=== Action item ===
Transcribe the records below exactly as written, from the opening line through the line that contains "joined with itself.".

=== Working data ===
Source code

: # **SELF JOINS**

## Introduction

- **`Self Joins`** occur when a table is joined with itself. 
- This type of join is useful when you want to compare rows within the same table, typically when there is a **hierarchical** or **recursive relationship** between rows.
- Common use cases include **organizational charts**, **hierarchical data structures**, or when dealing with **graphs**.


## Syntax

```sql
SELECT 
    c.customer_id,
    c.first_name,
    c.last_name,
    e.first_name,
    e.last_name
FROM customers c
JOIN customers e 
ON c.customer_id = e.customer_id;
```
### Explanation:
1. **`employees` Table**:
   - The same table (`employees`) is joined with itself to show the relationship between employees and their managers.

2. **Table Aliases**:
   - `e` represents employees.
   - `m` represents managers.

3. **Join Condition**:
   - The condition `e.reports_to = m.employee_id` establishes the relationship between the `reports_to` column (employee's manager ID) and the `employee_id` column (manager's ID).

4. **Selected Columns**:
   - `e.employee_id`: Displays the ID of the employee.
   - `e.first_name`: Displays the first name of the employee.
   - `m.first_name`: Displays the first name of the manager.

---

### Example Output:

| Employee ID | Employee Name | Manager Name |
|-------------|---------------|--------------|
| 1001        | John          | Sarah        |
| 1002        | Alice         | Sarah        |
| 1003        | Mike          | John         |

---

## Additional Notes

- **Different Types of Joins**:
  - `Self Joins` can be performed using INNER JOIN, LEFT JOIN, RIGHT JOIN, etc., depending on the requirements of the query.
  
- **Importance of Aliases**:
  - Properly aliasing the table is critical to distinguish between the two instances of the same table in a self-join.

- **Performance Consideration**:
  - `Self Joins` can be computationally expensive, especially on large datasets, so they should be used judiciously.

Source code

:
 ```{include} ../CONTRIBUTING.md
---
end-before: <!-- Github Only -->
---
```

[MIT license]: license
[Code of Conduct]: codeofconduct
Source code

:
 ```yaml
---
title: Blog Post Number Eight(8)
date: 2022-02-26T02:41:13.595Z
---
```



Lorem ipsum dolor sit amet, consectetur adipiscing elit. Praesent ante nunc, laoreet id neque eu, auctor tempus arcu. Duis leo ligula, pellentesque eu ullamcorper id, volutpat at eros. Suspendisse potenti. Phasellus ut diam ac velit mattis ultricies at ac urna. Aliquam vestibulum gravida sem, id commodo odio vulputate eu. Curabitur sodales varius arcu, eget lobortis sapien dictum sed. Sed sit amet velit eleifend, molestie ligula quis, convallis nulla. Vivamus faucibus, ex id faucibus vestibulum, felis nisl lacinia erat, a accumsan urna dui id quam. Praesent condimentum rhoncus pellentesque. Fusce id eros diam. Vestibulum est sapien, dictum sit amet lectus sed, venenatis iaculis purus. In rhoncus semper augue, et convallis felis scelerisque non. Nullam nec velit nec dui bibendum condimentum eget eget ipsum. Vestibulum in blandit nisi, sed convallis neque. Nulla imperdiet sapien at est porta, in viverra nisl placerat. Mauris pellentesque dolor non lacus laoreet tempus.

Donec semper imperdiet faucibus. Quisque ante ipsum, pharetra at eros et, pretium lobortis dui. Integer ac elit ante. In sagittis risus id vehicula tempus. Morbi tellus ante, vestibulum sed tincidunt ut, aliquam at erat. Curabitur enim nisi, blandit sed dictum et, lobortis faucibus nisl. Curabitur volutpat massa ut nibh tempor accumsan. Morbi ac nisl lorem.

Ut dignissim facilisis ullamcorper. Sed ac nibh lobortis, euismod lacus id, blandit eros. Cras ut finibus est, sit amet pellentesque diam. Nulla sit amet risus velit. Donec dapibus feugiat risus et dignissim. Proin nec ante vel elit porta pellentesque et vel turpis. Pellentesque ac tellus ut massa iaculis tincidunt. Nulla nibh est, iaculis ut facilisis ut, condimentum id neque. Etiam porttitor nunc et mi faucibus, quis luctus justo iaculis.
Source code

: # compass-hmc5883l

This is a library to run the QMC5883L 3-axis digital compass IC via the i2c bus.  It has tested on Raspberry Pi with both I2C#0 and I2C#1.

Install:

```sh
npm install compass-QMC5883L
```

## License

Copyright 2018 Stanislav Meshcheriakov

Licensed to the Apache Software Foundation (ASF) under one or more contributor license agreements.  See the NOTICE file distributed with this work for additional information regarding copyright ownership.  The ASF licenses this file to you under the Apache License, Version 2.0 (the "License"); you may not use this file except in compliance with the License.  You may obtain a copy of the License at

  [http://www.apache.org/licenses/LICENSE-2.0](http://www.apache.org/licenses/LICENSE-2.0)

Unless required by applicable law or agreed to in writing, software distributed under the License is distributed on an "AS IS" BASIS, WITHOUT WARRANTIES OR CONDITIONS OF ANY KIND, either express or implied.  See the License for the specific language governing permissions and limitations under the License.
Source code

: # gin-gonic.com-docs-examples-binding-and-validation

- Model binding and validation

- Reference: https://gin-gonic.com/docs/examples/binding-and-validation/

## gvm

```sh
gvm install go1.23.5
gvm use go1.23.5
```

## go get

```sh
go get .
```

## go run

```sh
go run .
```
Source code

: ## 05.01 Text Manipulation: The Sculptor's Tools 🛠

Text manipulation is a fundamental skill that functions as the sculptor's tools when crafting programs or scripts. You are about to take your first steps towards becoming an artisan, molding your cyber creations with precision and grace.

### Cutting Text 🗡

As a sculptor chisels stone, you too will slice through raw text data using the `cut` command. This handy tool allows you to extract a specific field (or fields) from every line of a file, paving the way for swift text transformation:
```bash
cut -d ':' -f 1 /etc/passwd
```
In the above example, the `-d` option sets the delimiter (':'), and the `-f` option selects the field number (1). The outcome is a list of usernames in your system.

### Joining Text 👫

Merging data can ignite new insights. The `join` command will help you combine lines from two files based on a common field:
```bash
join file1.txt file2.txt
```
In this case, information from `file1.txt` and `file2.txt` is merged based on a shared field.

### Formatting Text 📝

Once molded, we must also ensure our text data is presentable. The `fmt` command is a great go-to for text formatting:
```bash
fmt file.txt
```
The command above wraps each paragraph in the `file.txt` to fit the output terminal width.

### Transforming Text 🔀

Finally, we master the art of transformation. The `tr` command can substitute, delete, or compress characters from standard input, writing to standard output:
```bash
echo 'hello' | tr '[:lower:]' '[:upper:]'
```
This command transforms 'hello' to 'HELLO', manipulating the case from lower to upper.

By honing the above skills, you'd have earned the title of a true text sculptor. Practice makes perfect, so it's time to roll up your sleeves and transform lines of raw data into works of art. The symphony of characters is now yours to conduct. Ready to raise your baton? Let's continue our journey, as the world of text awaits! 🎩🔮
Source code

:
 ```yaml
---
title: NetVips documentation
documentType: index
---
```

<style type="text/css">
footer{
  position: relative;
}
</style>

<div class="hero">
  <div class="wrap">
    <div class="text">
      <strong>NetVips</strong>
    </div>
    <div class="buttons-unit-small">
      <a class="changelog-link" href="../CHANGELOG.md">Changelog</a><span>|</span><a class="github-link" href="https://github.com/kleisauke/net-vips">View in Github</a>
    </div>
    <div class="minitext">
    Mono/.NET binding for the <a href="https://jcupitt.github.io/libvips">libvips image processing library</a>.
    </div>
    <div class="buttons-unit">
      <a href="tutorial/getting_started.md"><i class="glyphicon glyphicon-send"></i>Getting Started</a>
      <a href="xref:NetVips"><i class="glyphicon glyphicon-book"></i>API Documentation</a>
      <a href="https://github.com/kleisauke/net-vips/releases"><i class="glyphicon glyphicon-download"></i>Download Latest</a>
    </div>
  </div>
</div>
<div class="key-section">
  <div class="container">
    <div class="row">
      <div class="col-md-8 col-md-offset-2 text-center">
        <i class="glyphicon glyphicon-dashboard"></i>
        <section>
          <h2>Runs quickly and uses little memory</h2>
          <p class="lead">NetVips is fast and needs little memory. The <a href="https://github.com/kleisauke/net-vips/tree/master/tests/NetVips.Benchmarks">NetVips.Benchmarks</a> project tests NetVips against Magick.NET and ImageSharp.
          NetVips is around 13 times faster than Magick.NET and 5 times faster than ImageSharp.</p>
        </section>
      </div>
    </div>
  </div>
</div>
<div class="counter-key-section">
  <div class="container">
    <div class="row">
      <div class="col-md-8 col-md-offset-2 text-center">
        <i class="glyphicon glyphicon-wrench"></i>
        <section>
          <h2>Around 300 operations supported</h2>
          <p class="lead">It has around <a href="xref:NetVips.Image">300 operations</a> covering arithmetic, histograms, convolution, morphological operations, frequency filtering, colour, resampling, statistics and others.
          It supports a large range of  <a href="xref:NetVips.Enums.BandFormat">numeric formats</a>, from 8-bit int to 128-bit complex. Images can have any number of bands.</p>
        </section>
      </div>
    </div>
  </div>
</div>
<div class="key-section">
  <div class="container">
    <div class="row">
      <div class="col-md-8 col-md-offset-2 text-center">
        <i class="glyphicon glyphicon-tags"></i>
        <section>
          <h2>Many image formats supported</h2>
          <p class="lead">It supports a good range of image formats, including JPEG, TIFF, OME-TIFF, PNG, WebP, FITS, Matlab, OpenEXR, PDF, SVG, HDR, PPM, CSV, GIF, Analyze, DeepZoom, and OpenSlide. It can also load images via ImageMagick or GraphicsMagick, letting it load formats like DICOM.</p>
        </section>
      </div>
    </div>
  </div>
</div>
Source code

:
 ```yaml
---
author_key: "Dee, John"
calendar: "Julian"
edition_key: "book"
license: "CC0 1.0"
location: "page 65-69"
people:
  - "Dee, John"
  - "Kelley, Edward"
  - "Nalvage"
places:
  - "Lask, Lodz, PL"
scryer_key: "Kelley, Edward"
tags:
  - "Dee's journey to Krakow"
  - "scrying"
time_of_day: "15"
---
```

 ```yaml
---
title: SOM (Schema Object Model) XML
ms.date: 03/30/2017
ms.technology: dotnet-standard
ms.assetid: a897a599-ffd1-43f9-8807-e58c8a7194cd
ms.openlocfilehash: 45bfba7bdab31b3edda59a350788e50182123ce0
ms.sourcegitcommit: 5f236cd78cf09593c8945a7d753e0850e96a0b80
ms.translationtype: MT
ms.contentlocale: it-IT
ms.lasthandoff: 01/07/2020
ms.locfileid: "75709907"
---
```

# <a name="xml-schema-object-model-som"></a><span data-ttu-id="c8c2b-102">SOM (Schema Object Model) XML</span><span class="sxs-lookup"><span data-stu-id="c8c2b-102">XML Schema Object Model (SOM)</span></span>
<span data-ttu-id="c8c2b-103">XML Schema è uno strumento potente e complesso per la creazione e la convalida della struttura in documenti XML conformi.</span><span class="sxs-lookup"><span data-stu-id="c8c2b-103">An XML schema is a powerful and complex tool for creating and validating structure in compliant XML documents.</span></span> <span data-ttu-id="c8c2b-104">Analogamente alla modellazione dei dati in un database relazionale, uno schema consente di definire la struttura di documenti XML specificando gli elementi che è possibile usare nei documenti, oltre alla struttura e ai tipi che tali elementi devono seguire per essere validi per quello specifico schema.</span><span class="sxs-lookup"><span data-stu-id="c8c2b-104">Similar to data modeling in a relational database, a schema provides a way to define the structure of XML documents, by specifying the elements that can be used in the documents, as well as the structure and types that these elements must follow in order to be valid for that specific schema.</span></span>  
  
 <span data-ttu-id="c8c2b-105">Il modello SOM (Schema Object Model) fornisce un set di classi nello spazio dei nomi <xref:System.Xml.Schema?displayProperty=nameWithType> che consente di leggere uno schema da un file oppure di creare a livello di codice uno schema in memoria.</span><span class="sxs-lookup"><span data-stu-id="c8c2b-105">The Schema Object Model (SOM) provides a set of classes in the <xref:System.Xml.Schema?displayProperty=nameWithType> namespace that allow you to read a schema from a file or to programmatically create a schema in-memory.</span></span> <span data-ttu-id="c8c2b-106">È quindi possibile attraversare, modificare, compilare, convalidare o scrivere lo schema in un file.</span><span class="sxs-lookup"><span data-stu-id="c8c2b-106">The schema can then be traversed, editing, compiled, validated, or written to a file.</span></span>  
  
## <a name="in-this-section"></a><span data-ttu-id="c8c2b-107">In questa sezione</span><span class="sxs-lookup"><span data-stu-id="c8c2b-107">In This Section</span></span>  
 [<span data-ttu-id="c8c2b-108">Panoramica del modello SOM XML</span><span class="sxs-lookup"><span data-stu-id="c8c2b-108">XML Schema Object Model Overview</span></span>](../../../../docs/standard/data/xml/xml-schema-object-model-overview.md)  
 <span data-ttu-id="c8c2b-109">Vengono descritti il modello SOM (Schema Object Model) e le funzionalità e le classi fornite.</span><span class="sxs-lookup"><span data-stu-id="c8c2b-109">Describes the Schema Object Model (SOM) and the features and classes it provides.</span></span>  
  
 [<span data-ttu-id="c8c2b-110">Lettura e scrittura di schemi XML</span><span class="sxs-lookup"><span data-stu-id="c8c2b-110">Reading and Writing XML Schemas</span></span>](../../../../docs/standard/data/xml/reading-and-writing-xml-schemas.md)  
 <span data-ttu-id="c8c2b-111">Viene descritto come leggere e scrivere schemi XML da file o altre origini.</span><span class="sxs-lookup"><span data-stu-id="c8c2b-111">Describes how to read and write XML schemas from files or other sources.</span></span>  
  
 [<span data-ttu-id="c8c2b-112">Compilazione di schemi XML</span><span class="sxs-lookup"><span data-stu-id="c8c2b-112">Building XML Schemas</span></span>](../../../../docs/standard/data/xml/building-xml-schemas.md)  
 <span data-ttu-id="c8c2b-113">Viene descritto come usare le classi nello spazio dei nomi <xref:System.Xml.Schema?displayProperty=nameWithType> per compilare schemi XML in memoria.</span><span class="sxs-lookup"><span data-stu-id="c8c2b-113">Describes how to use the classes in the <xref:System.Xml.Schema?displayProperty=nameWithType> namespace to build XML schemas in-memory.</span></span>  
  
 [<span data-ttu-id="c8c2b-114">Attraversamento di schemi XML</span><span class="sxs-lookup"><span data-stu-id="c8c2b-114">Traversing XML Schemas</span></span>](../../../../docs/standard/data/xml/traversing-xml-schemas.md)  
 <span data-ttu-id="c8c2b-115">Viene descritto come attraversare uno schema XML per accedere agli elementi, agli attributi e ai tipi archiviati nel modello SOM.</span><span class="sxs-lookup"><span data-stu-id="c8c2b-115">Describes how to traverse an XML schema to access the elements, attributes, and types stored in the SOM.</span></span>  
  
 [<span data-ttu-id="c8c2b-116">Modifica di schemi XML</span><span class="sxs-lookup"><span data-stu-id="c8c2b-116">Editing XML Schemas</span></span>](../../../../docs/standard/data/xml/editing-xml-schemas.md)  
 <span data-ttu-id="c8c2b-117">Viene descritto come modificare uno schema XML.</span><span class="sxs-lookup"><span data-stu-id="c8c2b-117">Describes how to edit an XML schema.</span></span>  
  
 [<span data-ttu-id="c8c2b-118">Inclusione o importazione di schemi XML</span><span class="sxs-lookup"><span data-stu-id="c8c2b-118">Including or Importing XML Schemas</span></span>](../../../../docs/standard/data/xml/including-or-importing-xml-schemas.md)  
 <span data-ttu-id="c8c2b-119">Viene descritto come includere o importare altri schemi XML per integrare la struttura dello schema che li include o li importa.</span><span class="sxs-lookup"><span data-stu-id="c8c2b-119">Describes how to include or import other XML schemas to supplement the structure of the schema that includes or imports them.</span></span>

=== Finished task ===
Source code

: # **SELF JOINS**

## Introduction

- **`Self Joins`** occur when a table is joined with itself. 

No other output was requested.